» **PROBLEM**: In your copy of the entries below, keep every word exactly and leave out all images.

-------- EXTRACTED ENTRIES --------

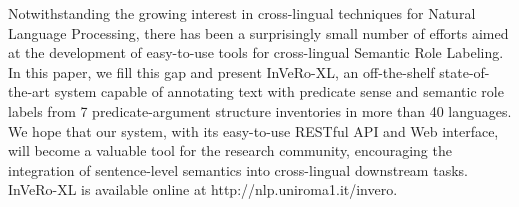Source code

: Notwithstanding the growing interest in cross-lingual techniques for Natural Language Processing, there has been a surprisingly small number of efforts aimed at the development of easy-to-use tools for cross-lingual Semantic Role Labeling. In this paper, we fill this gap and present InVeRo-XL, an off-the-shelf state-of-the-art system capable of annotating text with predicate sense and semantic role labels from 7 predicate-argument structure inventories in more than 40 languages. We hope that our system, with its easy-to-use RESTful API and Web interface, will become a valuable tool for the research community, encouraging the integration of sentence-level semantics into cross-lingual downstream tasks. InVeRo-XL is available online at http://nlp.uniroma1.it/invero.
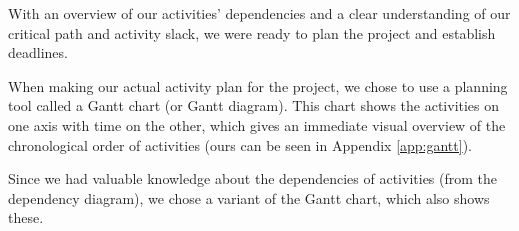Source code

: With an overview of our activities’ dependencies and a clear understanding of our
critical path and activity slack, we were ready to plan the project and establish
deadlines.

When making our actual activity plan for the project, we chose to use a planning
tool called a Gantt chart (or Gantt diagram). This chart shows the
activities on one axis with time on the other, which gives an immediate visual
overview of the chronological order of activities (ours can be seen in Appendix
\ref{app:gantt}).

Since we had valuable knowledge about the dependencies of activities (from the
dependency diagram), we chose a variant of the Gantt chart, which also shows these.
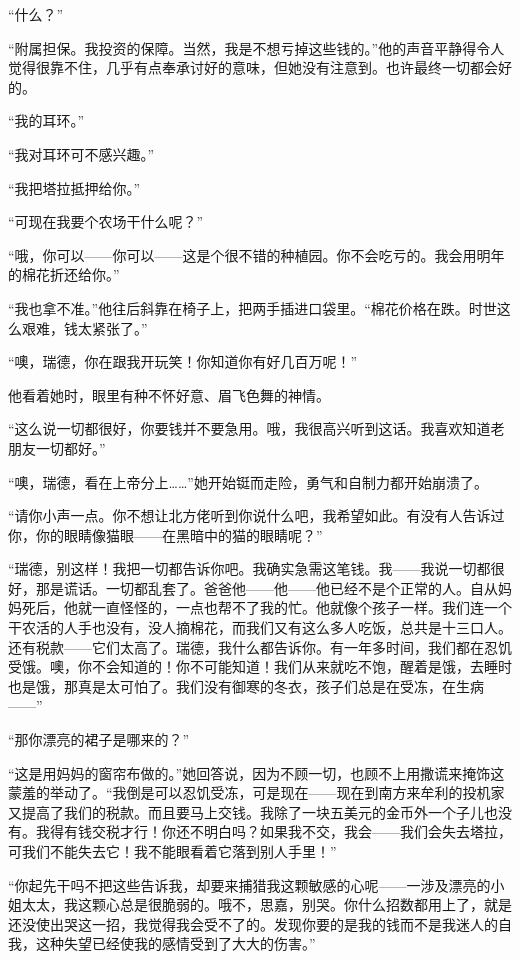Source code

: \par “什么？”
\par “附属担保。我投资的保障。当然，我是不想亏掉这些钱的。”他的声音平静得令人觉得很靠不住，几乎有点奉承讨好的意味，但她没有注意到。也许最终一切都会好的。
\par “我的耳环。”
\par “我对耳环可不感兴趣。”
\par “我把塔拉抵押给你。”
\par “可现在我要个农场干什么呢？”
\par “哦，你可以——你可以——这是个很不错的种植园。你不会吃亏的。我会用明年的棉花折还给你。”
\par “我也拿不准。”他往后斜靠在椅子上，把两手插进口袋里。“棉花价格在跌。时世这么艰难，钱太紧张了。”
\par “噢，瑞德，你在跟我开玩笑！你知道你有好几百万呢！”
\par 他看着她时，眼里有种不怀好意、眉飞色舞的神情。
\par “这么说一切都很好，你要钱并不要急用。哦，我很高兴听到这话。我喜欢知道老朋友一切都好。”
\par “噢，瑞德，看在上帝分上……”她开始铤而走险，勇气和自制力都开始崩溃了。
\par “请你小声一点。你不想让北方佬听到你说什么吧，我希望如此。有没有人告诉过你，你的眼睛像猫眼——在黑暗中的猫的眼睛呢？”
\par “瑞德，别这样！我把一切都告诉你吧。我确实急需这笔钱。我——我说一切都很好，那是谎话。一切都乱套了。爸爸他——他——他已经不是个正常的人。自从妈妈死后，他就一直怪怪的，一点也帮不了我的忙。他就像个孩子一样。我们连一个干农活的人手也没有，没人摘棉花，而我们又有这么多人吃饭，总共是十三口人。还有税款——它们太高了。瑞德，我什么都告诉你。有一年多时间，我们都在忍饥受饿。噢，你不会知道的！你不可能知道！我们从来就吃不饱，醒着是饿，去睡时也是饿，那真是太可怕了。我们没有御寒的冬衣，孩子们总是在受冻，在生病——”
\par “那你漂亮的裙子是哪来的？”
\par “这是用妈妈的窗帘布做的。”她回答说，因为不顾一切，也顾不上用撒谎来掩饰这蒙羞的举动了。“我倒是可以忍饥受冻，可是现在——现在到南方来牟利的投机家又提高了我们的税款。而且要马上交钱。我除了一块五美元的金币外一个子儿也没有。我得有钱交税才行！你还不明白吗？如果我不交，我会——我们会失去塔拉，可我们不能失去它！我不能眼看着它落到别人手里！”
\par “你起先干吗不把这些告诉我，却要来捕猎我这颗敏感的心呢——一涉及漂亮的小姐太太，我这颗心总是很脆弱的。哦不，思嘉，别哭。你什么招数都用上了，就是还没使出哭这一招，我觉得我会受不了的。发现你要的是我的钱而不是我迷人的自我，这种失望已经使我的感情受到了大大的伤害。”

--------

» **EXERCISE RESPONSE**:
Source code

: Notwithstanding the growing interest in cross-lingual techniques for Natural Language Processing, there has been a surprisingly small number of efforts aimed at the development of easy-to-use tools for cross-lingual Semantic Role Labeling. In this paper, we fill this gap and present InVeRo-XL, an off-the-shelf state-of-the-art system capable of annotating text with predicate sense and semantic role labels from 7 predicate-argument structure inventories in more than 40 languages. We hope that our system, with its easy-to-use RESTful API and Web interface, will become a valuable tool for the research community, encouraging the integration of sentence-level semantics into cross-lingual downstream tasks. InVeRo-XL is available online at http://nlp.uniroma1.it/invero.
Source code

: With an overview of our activities’ dependencies and a clear understanding of our
critical path and activity slack, we were ready to plan the project and establish
deadlines.

When making our actual activity plan for the project, we chose to use a planning
tool called a Gantt chart (or Gantt diagram). This chart shows the
activities on one axis with time on the other, which gives an immediate visual
overview of the chronological order of activities (ours can be seen in Appendix
\ref{app:gantt}).

Since we had valuable knowledge about the dependencies of activities (from the
dependency diagram), we chose a variant of the Gantt chart, which also shows these.
Source code

: \par “什么？”
\par “附属担保。我投资的保障。当然，我是不想亏掉这些钱的。”他的声音平静得令人觉得很靠不住，几乎有点奉承讨好的意味，但她没有注意到。也许最终一切都会好的。
\par “我的耳环。”
\par “我对耳环可不感兴趣。”
\par “我把塔拉抵押给你。”
\par “可现在我要个农场干什么呢？”
\par “哦，你可以——你可以——这是个很不错的种植园。你不会吃亏的。我会用明年的棉花折还给你。”
\par “我也拿不准。”他往后斜靠在椅子上，把两手插进口袋里。“棉花价格在跌。时世这么艰难，钱太紧张了。”
\par “噢，瑞德，你在跟我开玩笑！你知道你有好几百万呢！”
\par 他看着她时，眼里有种不怀好意、眉飞色舞的神情。
\par “这么说一切都很好，你要钱并不要急用。哦，我很高兴听到这话。我喜欢知道老朋友一切都好。”
\par “噢，瑞德，看在上帝分上……”她开始铤而走险，勇气和自制力都开始崩溃了。
\par “请你小声一点。你不想让北方佬听到你说什么吧，我希望如此。有没有人告诉过你，你的眼睛像猫眼——在黑暗中的猫的眼睛呢？”
\par “瑞德，别这样！我把一切都告诉你吧。我确实急需这笔钱。我——我说一切都很好，那是谎话。一切都乱套了。爸爸他——他——他已经不是个正常的人。自从妈妈死后，他就一直怪怪的，一点也帮不了我的忙。他就像个孩子一样。我们连一个干农活的人手也没有，没人摘棉花，而我们又有这么多人吃饭，总共是十三口人。还有税款——它们太高了。瑞德，我什么都告诉你。有一年多时间，我们都在忍饥受饿。噢，你不会知道的！你不可能知道！我们从来就吃不饱，醒着是饿，去睡时也是饿，那真是太可怕了。我们没有御寒的冬衣，孩子们总是在受冻，在生病——”
\par “那你漂亮的裙子是哪来的？”
\par “这是用妈妈的窗帘布做的。”她回答说，因为不顾一切，也顾不上用撒谎来掩饰这蒙羞的举动了。“我倒是可以忍饥受冻，可是现在——现在到南方来牟利的投机家又提高了我们的税款。而且要马上交钱。我除了一块五美元的金币外一个子儿也没有。我得有钱交税才行！你还不明白吗？如果我不交，我会——我们会失去塔拉，可我们不能失去它！我不能眼看着它落到别人手里！”
\par “你起先干吗不把这些告诉我，却要来捕猎我这颗敏感的心呢——一涉及漂亮的小姐太太，我这颗心总是很脆弱的。哦不，思嘉，别哭。你什么招数都用上了，就是还没使出哭这一招，我觉得我会受不了的。发现你要的是我的钱而不是我迷人的自我，这种失望已经使我的感情受到了大大的伤害。”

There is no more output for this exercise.